In my morning forecast, I focused on the level of 1.2758 and planned to make trading decisions based on it. Let's look at the 5-minute chart and analyze what happened. A breakout and retest of 1.2758 from below provided an excellent entry point for selling the pound, resulting in a significant drop to the support level of 1.2725, yielding more than 30 points of profit. The technical picture has been revised for the second half of the day.
Considering how quickly pressure returned to the British pound, even in the absence of significant UK statistics, the pair's future upward prospects will entirely depend on U.S. inflation data. An increase in inflation would give the Federal Reserve reason to pause its rate-cutting pace, strengthening the dollar and causing further pound sell-offs. Otherwise, bulls could rebound from the new support at 1.2717, maintaining chances for a recovery.
A false breakout at 1.2717 will provide a good entry point for buying, aiming for a rebound of GBP/USD toward the resistance at 1.2756, which served as support earlier in the day. A breakout and retest of this range from above will create a new entry point for long positions, targeting 1.2796. The ultimate target will be the 1.2827 level, where I plan to take profits.

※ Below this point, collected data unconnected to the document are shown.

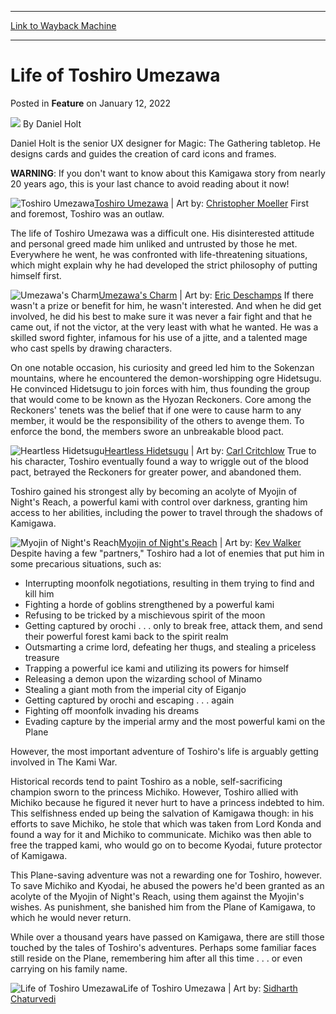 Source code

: 
---
[Link to Wayback Machine](https://web.archive.org/web/20220113123023/https://magic.wizards.com/en/articles/archive/feature/life-toshiro-umezawa-2022-01-12?utm_source=dlvr.it&utm_medium=twitter)

[_metadata_:wayback_url]:- "https://magic.wizards.com/en/articles/archive/feature/life-toshiro-umezawa-2022-01-12?utm_source=dlvr.it&utm_medium=twitter"
[_metadata_:wayback_raw_url]:- "https://web.archive.org/web/20220113123023id_/https://magic.wizards.com/en/articles/archive/feature/life-toshiro-umezawa-2022-01-12?utm_source=dlvr.it&utm_medium=twitter"
[_metadata_:wayback_capture_timestamp]:- "2022-01-13 12:30:23+00:00"
[_metadata_:publish_date]:- "2022-01-12"
[_metadata_:description]:- "Toshiro's adventures are famous across the Plane of Kamigawa. Learn how his influence has endured over a thousand years."
[_metadata_:generator]:- "Drupal 7 (http://drupal.org)"
---


Life of Toshiro Umezawa
=======================



 Posted in **Feature**
 on January 12, 2022 






![](https://media.magic.wizards.com/styles/auth_small/public/images/person/daniel_article_pic.jpg)
By Daniel Holt




 Daniel Holt is the senior UX designer for Magic: The Gathering tabletop. He designs cards and guides the creation of card icons and frames. 






**WARNING**: If you don't want to know about this Kamigawa story from nearly 20 years ago, this is your last chance to avoid reading about it now!



![Toshiro Umezawa](https://media.wizards.com/2022/images/daily/DUjxiq7aP6.jpg)[Toshiro Umezawa](https://gatherer.wizards.com/Pages/Card/Details.aspx?name=Toshiro+Umezawa) | Art by: [Christopher Moeller](https://gatherer.wizards.com/Pages/Search/Default.aspx?action=advanced&output=spoiler&method=visual&artist=+%5B%22Christopher%20Moeller%22%5D)
First and foremost, Toshiro was an outlaw.


The life of Toshiro Umezawa was a difficult one. His disinterested attitude and personal greed made him unliked and untrusted by those he met. Everywhere he went, he was confronted with life-threatening situations, which might explain why he had developed the strict philosophy of putting himself first.



![Umezawa's Charm](https://media.wizards.com/2022/images/daily/ZQKF3Vvi8Q.jpg)[Umezawa's Charm](https://gatherer.wizards.com/Pages/Card/Details.aspx?name=Umezawa%27s+Charm) | Art by: [Eric Deschamps](https://gatherer.wizards.com/Pages/Search/Default.aspx?action=advanced&output=spoiler&method=visual&artist=+%5B%22Eric%20Deschamps%22%5D)
If there wasn't a prize or benefit for him, he wasn't interested. And when he did get involved, he did his best to make sure it was never a fair fight and that he came out, if not the victor, at the very least with what he wanted. He was a skilled sword fighter, infamous for his use of a jitte, and a talented mage who cast spells by drawing characters.


On one notable occasion, his curiosity and greed led him to the Sokenzan mountains, where he encountered the demon-worshipping ogre Hidetsugu. He convinced Hidetsugu to join forces with him, thus founding the group that would come to be known as the Hyozan Reckoners. Core among the Reckoners' tenets was the belief that if one were to cause harm to any member, it would be the responsibility of the others to avenge them. To enforce the bond, the members swore an unbreakable blood pact.



![Heartless Hidetsugu](https://media.wizards.com/2022/images/daily/ngKHFTb9da.jpg)[Heartless Hidetsugu](https://gatherer.wizards.com/Pages/Card/Details.aspx?name=Heartless+Hidetsugu) | Art by: [Carl Critchlow](https://gatherer.wizards.com/Pages/Search/Default.aspx?action=advanced&output=spoiler&method=visual&artist=+%5B%22Carl%20Critchlow%22%5D)
True to his character, Toshiro eventually found a way to wriggle out of the blood pact, betrayed the Reckoners for greater power, and abandoned them.


Toshiro gained his strongest ally by becoming an acolyte of Myojin of Night's Reach, a powerful kami with control over darkness, granting him access to her abilities, including the power to travel through the shadows of Kamigawa.



![Myojin of Night's Reach](https://media.wizards.com/2022/images/daily/5FkIzL5S1k.jpg)[Myojin of Night's Reach](https://gatherer.wizards.com/Pages/Card/Details.aspx?name=Myojin+of+Night%27s+Reach) | Art by: [Kev Walker](https://gatherer.wizards.com/Pages/Search/Default.aspx?action=advanced&output=spoiler&method=visual&artist=+%5B%22Kev%20Walker%22%5D)
Despite having a few "partners," Toshiro had a lot of enemies that put him in some precarious situations, such as:


* Interrupting moonfolk negotiations, resulting in them trying to find and kill him
* Fighting a horde of goblins strengthened by a powerful kami
* Refusing to be tricked by a mischievous spirit of the moon
* Getting captured by orochi . . . only to break free, attack them, and send their powerful forest kami back to the spirit realm
* Outsmarting a crime lord, defeating her thugs, and stealing a priceless treasure
* Trapping a powerful ice kami and utilizing its powers for himself
* Releasing a demon upon the wizarding school of Minamo
* Stealing a giant moth from the imperial city of Eiganjo
* Getting captured by orochi and escaping . . . again
* Fighting off moonfolk invading his dreams
* Evading capture by the imperial army and the most powerful kami on the Plane

However, the most important adventure of Toshiro's life is arguably getting involved in The Kami War.


Historical records tend to paint Toshiro as a noble, self-sacrificing champion sworn to the princess Michiko. However, Toshiro allied with Michiko because he figured it never hurt to have a princess indebted to him. This selfishness ended up being the salvation of Kamigawa though: in his efforts to save Michiko, he stole that which was taken from Lord Konda and found a way for it and Michiko to communicate. Michiko was then able to free the trapped kami, who would go on to become Kyodai, future protector of Kamigawa.


This Plane-saving adventure was not a rewarding one for Toshiro, however. To save Michiko and Kyodai, he abused the powers he'd been granted as an acolyte of the Myojin of Night's Reach, using them against the Myojin's wishes. As punishment, she banished him from the Plane of Kamigawa, to which he would never return.


While over a thousand years have passed on Kamigawa, there are still those touched by the tales of Toshiro's adventures. Perhaps some familiar faces still reside on the Plane, remembering him after all this time . . . or even carrying on his family name.



![Life of Toshiro Umezawa](https://media.wizards.com/2022/images/daily/y8DO8YM1Yp.jpg)Life of Toshiro Umezawa | Art by: [Sidharth Chaturvedi](https://gatherer.wizards.com/Pages/Search/Default.aspx?action=advanced&output=spoiler&method=visual&artist=+%5B%22Sidharth%20Chaturvedi%22%5D)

If GBP/USD declines and there is no bull activity around 1.2717—likely coupled with strong U.S. data—it could lead to a breach of the lower boundary of the sideways channel. In this case, only a false breakout near the next support level at 1.2688 will provide a suitable condition for opening long positions. I will buy GBP/USD immediately on a rebound from the 1.2660 low, aiming for a 30-35 point correction within the day.
If the pound rises following the data, defending the nearest resistance at 1.2756 will be a priority for sellers. A false breakout there will provide an entry point for short positions, targeting the lower boundary of the sideways channel and support at 1.2717, which was established earlier in the day. A breakout and retest of this range from below will trigger stop-loss orders, opening the path toward 1.2677, which would be a significant blow to the bulls. The ultimate target will be the 1.2688 level, where I plan to take profits.
If demand for the pound persists in the second half of the day—likely only if U.S. data is weak—and GBP/USD rises without activity at 1.2756 (where moving averages favor sellers), buyers will have a good chance to establish a bullish trend. In this case, sellers will retreat toward the resistance at 1.2796, where I will sell only after a false breakout. If there is no downward movement there, I will look for short positions on a rebound near 1.2827, targeting a 30-35 point downward correction within the day.
The COT Report (Commitment of Traders) for December 3 showed a decrease in long positions and an increase in short positions. The Bank of England's next steps regarding interest rates remain uncertain. However, in the event of weak GDP data expected soon, the likelihood of rate cuts will rise, putting pressure on the pound against the U.S. dollar. If this does not occur, buyers will have a chance for a more significant recovery in the GBP/USD pair. According to the latest COT report, long non-commercial positions decreased by 403 to 98,056, while short non-commercial positions increased by 1,905 to 78,730. As a result, the gap between long and short positions narrowed by 947.